A bus carrying high school band members home to Texas from Disney World ran off a highway and plunged into a deep ravine Tuesday in Alabama, killing the driver and injuring many passengers, authorities said.
First responders used ropes to rappel down the 50-foot ravine in the middle of Interstate 10 and then had to cut some of the victims from the wreckage, said Baldwin County Sheriff Huey Hoss Mack.
About 45 people were on the bus, the sheriff said. The driver was killed, said Capt. John Malone, who commands state troopers in the Mobile district. At least 35 people, most of them teenagers, were treated at hospitals or other facilities in Pensacola and southwest Alabama for injuries that ranged from minor to very serious, medical officials said.
The sheriff said it wasn’t immediately clear what caused the bus to enter the grassy median, which abruptly ends at a steep embankment where the interstate passes over Cowpen Creek. The crash happened at about 5:30 a.m., crunching the bus and leaving the passengers exposed to chilly temperatures.
Rescuers used every piece of equipment on every truck to reach them, Mack said: “This is what we call an all-out.”
Josh Torres said his 17-year-old sister, Bianca Torres, was sitting at the rear of the bus when the impact of the wreck tossed her forward several rows. She had pain in her legs and bruising but was otherwise unscathed, and taken to a hospital for evaluation, he said.
“All that she remembers is that she felt a bump, then a crash, and then the bus flipping onto its side,” Torres said.
Jesus Tejeda came upon the scene as he drove to work, finding dozens of police cars and ambulances stopped on the highway near the overpass. He looked down to see the bus lying on its side near the base of a concrete embankment, its front end crumpled.
Tejeda said he watched four people being removed from the wreckage, and couldn’t hear any yelling or sounds of panic. “Thank G-d they were alive but (they) had to take them on (a) helicopter,” he said in an interview conducted by instant messages.
Norman Haynes of Victoria, Texas, said his daughter, 18-year-old trumpet player Makena Campa, was on the bus with her mother. He spoke with both of them after the crash and was on his way to the hospital.
“My daughter was really groggy because they had her on some very heavy pain medication,” he said. “They sounded kind of shook up. I think I’d be shook up as well.”
The interstate was closed down in both directions as the injured were flown to hospitals including emergency rooms in Mobile and Pensacola, Florida, plus a free-standing emergency room in rural Baldwin County, said Chris Elliott, a Baldwin County commissioner who helped out at the county emergency management center following the crash.
“Everybody is being transferred to a hospital to at least be checked out,” said Elliott.

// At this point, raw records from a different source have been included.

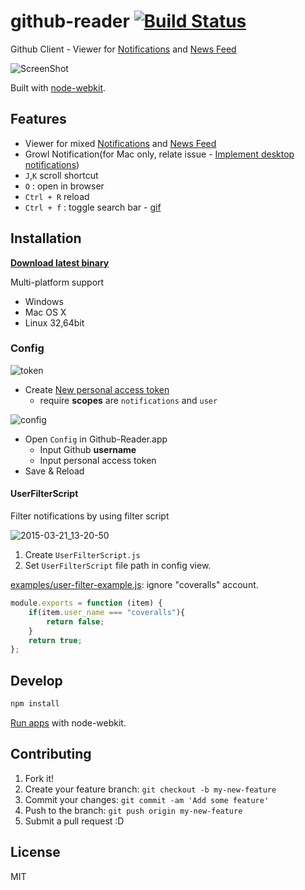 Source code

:# github-reader [![Build Status](https://travis-ci.org/azu/github-reader.svg?branch=master)](https://travis-ci.org/azu/github-reader)

Github Client - Viewer for [Notifications](https://github.com/notifications "Notifications") and [News Feed](https://github.com/ "GitHub")

![ScreenShot](http://cl.ly/image/2v053R0Y0s0a/2014-04-29%2022_38_04.gif)

Built with [node-webkit](https://github.com/nwjs/nw.js "node-webkit").

## Features

* Viewer for mixed [Notifications](https://github.com/notifications "Notifications") and [News Feed](https://github.com/ "GitHub")
* Growl Notification(for Mac only, relate issue - [Implement desktop notifications](https://github.com/nwjs/nw.js/issues/27 "Implement desktop notifications [$50] · Issue #27 · rogerwang/node-webkit"))
* `J`,`K` scroll shortcut
* `O` : open in browser
* `Ctrl + R` reload
* `Ctrl + f` : toggle search bar - [gif](http://gyazo.com/0c5ed12adcc0b22e50457d1e7e6f82e3)

## Installation

**[Download latest binary](https://github.com/azu/github-reader/releases/latest)**

Multi-platform support

- Windows
- Mac OS X
- Linux 32,64bit

### Config

![token](http://monosnap.com/image/xNMXVDIlfH6Lom2Q2DMDKxPbc3kLaJ.png)

* Create [New personal access token](https://github.com/settings/tokens/new "New personal access token")
    * require **scopes** are `notifications` and `user`

![config](http://monosnap.com/image/Dgh7zSUetiJTNuQQ55w76CYVur7G0h.png)

* Open `Config` in Github-Reader.app
    * Input Github **username**
    * Input personal access token
* Save & Reload

#### UserFilterScript

Filter notifications by using filter script

![2015-03-21_13-20-50](https://cloud.githubusercontent.com/assets/19714/6763724/1cd57b6e-cfcd-11e4-90be-8ad299c82386.jpg)

1. Create `UserFilterScript.js`
2. Set `UserFilterScript` file path in config view.

[examples/user-filter-example.js](examples/user-filter-example.js): ignore "coveralls" account.

```js
module.exports = function (item) {
    if(item.user_name === "coveralls"){
        return false;
    }
    return true;
};
```

## Develop

``` sh
npm install
```

[Run apps](https://github.com/nwjs/nw.js/wiki/How-to-run-apps "run apps") with node-webkit.

## Contributing

1. Fork it!
2. Create your feature branch: `git checkout -b my-new-feature`
3. Commit your changes: `git commit -am 'Add some feature'`
4. Push to the branch: `git push origin my-new-feature`
5. Submit a pull request :D

## License

MIT
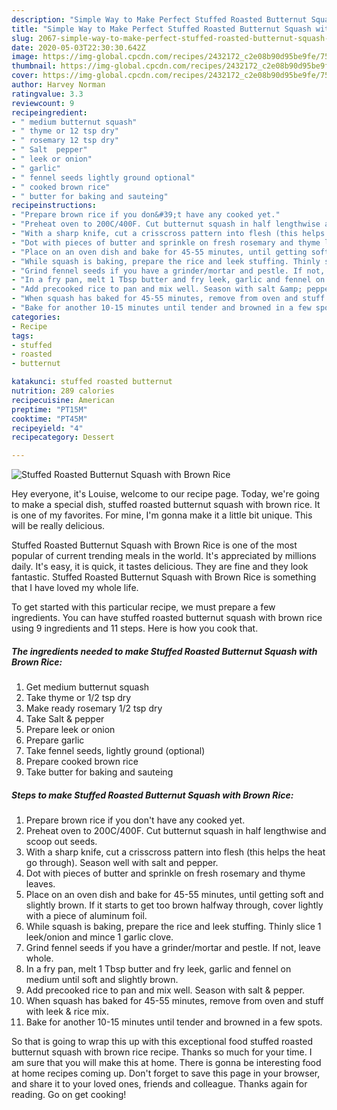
 ```yaml
---
description: "Simple Way to Make Perfect Stuffed Roasted Butternut Squash with Brown Rice"
title: "Simple Way to Make Perfect Stuffed Roasted Butternut Squash with Brown Rice"
slug: 2067-simple-way-to-make-perfect-stuffed-roasted-butternut-squash-with-brown-rice
date: 2020-05-03T22:30:30.642Z
image: https://img-global.cpcdn.com/recipes/2432172_c2e08b90d95be9fe/751x532cq70/stuffed-roasted-butternut-squash-with-brown-rice-recipe-main-photo.jpg
thumbnail: https://img-global.cpcdn.com/recipes/2432172_c2e08b90d95be9fe/751x532cq70/stuffed-roasted-butternut-squash-with-brown-rice-recipe-main-photo.jpg
cover: https://img-global.cpcdn.com/recipes/2432172_c2e08b90d95be9fe/751x532cq70/stuffed-roasted-butternut-squash-with-brown-rice-recipe-main-photo.jpg
author: Harvey Norman
ratingvalue: 3.3
reviewcount: 9
recipeingredient:
- " medium butternut squash"
- " thyme or 12 tsp dry"
- " rosemary 12 tsp dry"
- " Salt  pepper"
- " leek or onion"
- " garlic"
- " fennel seeds lightly ground optional"
- " cooked brown rice"
- " butter for baking and sauteing"
recipeinstructions:
- "Prepare brown rice if you don&#39;t have any cooked yet."
- "Preheat oven to 200C/400F. Cut butternut squash in half lengthwise and scoop out seeds."
- "With a sharp knife, cut a crisscross pattern into flesh (this helps the heat go through). Season well with salt and pepper."
- "Dot with pieces of butter and sprinkle on fresh rosemary and thyme leaves."
- "Place on an oven dish and bake for 45-55 minutes, until getting soft and slightly brown. If it starts to get too brown halfway through, cover lightly with a piece of aluminum foil."
- "While squash is baking, prepare the rice and leek stuffing. Thinly slice 1 leek/onion and mince 1 garlic clove."
- "Grind fennel seeds if you have a grinder/mortar and pestle. If not, leave whole."
- "In a fry pan, melt 1 Tbsp butter and fry leek, garlic and fennel on medium until soft and slightly brown."
- "Add precooked rice to pan and mix well. Season with salt &amp; pepper."
- "When squash has baked for 45-55 minutes, remove from oven and stuff with leek &amp; rice mix."
- "Bake for another 10-15 minutes until tender and browned in a few spots."
categories:
- Recipe
tags:
- stuffed
- roasted
- butternut

katakunci: stuffed roasted butternut 
nutrition: 289 calories
recipecuisine: American
preptime: "PT15M"
cooktime: "PT45M"
recipeyield: "4"
recipecategory: Dessert

---
```



![Stuffed Roasted Butternut Squash with Brown Rice](https://img-global.cpcdn.com/recipes/2432172_c2e08b90d95be9fe/751x532cq70/stuffed-roasted-butternut-squash-with-brown-rice-recipe-main-photo.jpg)

Hey everyone, it's Louise, welcome to our recipe page. Today, we're going to make a special dish, stuffed roasted butternut squash with brown rice. It is one of my favorites. For mine, I'm gonna make it a little bit unique. This will be really delicious.



Stuffed Roasted Butternut Squash with Brown Rice is one of the most popular of current trending meals in the world. It's appreciated by millions daily. It's easy, it is quick, it tastes delicious. They are fine and they look fantastic. Stuffed Roasted Butternut Squash with Brown Rice is something that I have loved my whole life.


To get started with this particular recipe, we must prepare a few ingredients. You can have stuffed roasted butternut squash with brown rice using 9 ingredients and 11 steps. Here is how you cook that.

<!--inarticleads1-->

##### The ingredients needed to make Stuffed Roasted Butternut Squash with Brown Rice:

1. Get  medium butternut squash
1. Take  thyme or 1/2 tsp dry
1. Make ready  rosemary 1/2 tsp dry
1. Take  Salt &amp; pepper
1. Prepare  leek or onion
1. Prepare  garlic
1. Take  fennel seeds, lightly ground (optional)
1. Prepare  cooked brown rice
1. Take  butter for baking and sauteing




<!--inarticleads2-->

##### Steps to make Stuffed Roasted Butternut Squash with Brown Rice:

1. Prepare brown rice if you don&#39;t have any cooked yet.
1. Preheat oven to 200C/400F. Cut butternut squash in half lengthwise and scoop out seeds.
1. With a sharp knife, cut a crisscross pattern into flesh (this helps the heat go through). Season well with salt and pepper.
1. Dot with pieces of butter and sprinkle on fresh rosemary and thyme leaves.
1. Place on an oven dish and bake for 45-55 minutes, until getting soft and slightly brown. If it starts to get too brown halfway through, cover lightly with a piece of aluminum foil.
1. While squash is baking, prepare the rice and leek stuffing. Thinly slice 1 leek/onion and mince 1 garlic clove.
1. Grind fennel seeds if you have a grinder/mortar and pestle. If not, leave whole.
1. In a fry pan, melt 1 Tbsp butter and fry leek, garlic and fennel on medium until soft and slightly brown.
1. Add precooked rice to pan and mix well. Season with salt &amp; pepper.
1. When squash has baked for 45-55 minutes, remove from oven and stuff with leek &amp; rice mix.
1. Bake for another 10-15 minutes until tender and browned in a few spots.




So that is going to wrap this up with this exceptional food stuffed roasted butternut squash with brown rice recipe. Thanks so much for your time. I am sure that you will make this at home. There is gonna be interesting food at home recipes coming up. Don't forget to save this page in your browser, and share it to your loved ones, friends and colleague. Thanks again for reading. Go on get cooking!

Torres said his brother, also a member of the Channelview band, was on another bus not involved in the accident. That bus stopped after realizing what happened, but did not allow the students to get off, and eventually continued on toward Channelview, a Houston suburb of about 38,000.
Outside their high school, still closed for spring break, police were stationed at every entrance and no one was available to speak.
Only hours before the crash, the band’s social media had been updated to show a large group posing outside Disney World, where the band performed at a music festival on Saturday.
Channelview Independent School District spokesman Mark Kramer said the district had only limited details in the immediate aftermath and was in contact with law enforcement in Alabama to get more information.
The bus charter company, First Class Tours of Houston, pledged to help local authorities investigating the crash in a statement that offered prayers for injured and their families.